## Required action
Where the string "blocks" shows up in a line of the records, copy that line.

## Material provided

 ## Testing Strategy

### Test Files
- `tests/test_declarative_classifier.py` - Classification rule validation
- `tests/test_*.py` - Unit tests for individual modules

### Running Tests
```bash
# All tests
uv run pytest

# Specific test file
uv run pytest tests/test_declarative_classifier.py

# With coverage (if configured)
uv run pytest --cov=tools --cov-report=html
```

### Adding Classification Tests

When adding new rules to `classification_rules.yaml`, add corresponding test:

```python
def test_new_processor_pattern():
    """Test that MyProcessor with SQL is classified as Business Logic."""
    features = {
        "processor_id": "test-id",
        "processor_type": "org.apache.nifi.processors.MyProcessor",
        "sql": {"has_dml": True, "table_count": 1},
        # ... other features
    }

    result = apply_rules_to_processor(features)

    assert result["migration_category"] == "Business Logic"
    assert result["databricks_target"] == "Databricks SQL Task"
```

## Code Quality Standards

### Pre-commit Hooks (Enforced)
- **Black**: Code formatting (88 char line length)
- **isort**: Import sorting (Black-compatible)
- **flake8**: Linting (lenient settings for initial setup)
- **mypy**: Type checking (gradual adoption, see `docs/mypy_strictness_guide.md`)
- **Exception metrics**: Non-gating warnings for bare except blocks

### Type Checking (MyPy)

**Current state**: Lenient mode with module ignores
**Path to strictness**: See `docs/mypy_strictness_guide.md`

* * *

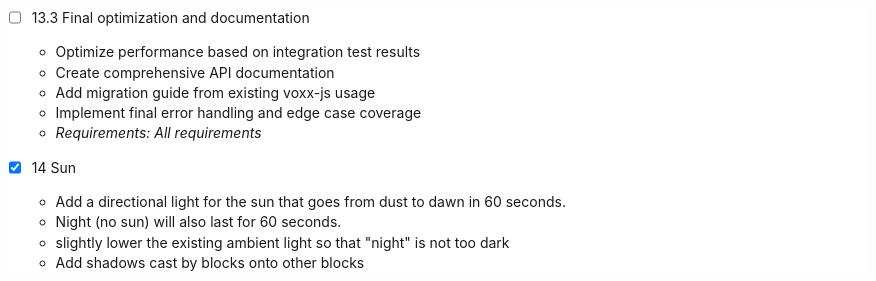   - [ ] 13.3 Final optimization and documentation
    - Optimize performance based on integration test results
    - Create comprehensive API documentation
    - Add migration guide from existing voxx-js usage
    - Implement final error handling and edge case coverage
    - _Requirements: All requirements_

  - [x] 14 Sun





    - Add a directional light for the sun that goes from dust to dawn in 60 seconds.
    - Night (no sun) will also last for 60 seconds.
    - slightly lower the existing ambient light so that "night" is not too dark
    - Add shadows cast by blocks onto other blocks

--

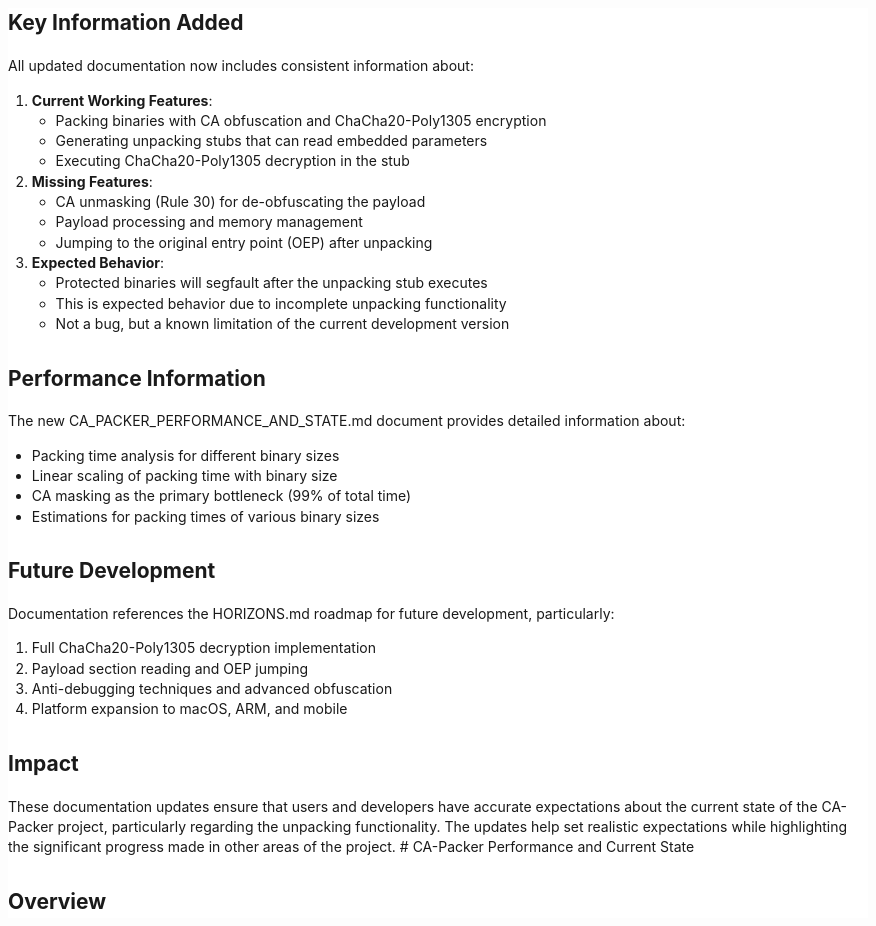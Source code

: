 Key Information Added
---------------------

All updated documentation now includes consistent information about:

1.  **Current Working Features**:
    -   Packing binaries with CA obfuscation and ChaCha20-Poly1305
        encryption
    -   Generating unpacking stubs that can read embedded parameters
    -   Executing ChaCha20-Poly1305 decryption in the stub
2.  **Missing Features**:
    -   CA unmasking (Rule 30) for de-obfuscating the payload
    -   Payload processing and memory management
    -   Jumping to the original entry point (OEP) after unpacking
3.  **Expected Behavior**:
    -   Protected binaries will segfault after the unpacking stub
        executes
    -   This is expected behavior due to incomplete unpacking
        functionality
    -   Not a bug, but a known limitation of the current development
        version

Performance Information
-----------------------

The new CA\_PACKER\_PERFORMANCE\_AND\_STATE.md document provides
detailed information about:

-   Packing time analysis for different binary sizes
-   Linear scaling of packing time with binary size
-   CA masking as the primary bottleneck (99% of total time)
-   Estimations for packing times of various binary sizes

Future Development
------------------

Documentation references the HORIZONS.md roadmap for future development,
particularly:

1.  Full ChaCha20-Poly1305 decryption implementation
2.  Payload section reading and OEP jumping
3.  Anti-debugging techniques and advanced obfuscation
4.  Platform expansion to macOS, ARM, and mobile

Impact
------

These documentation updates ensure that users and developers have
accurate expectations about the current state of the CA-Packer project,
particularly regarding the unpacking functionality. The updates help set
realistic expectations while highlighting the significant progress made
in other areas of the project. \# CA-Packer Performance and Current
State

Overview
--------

## Answer to the exercise
- **Exception metrics**: Non-gating warnings for bare except blocks
    - Add shadows cast by blocks onto other blocks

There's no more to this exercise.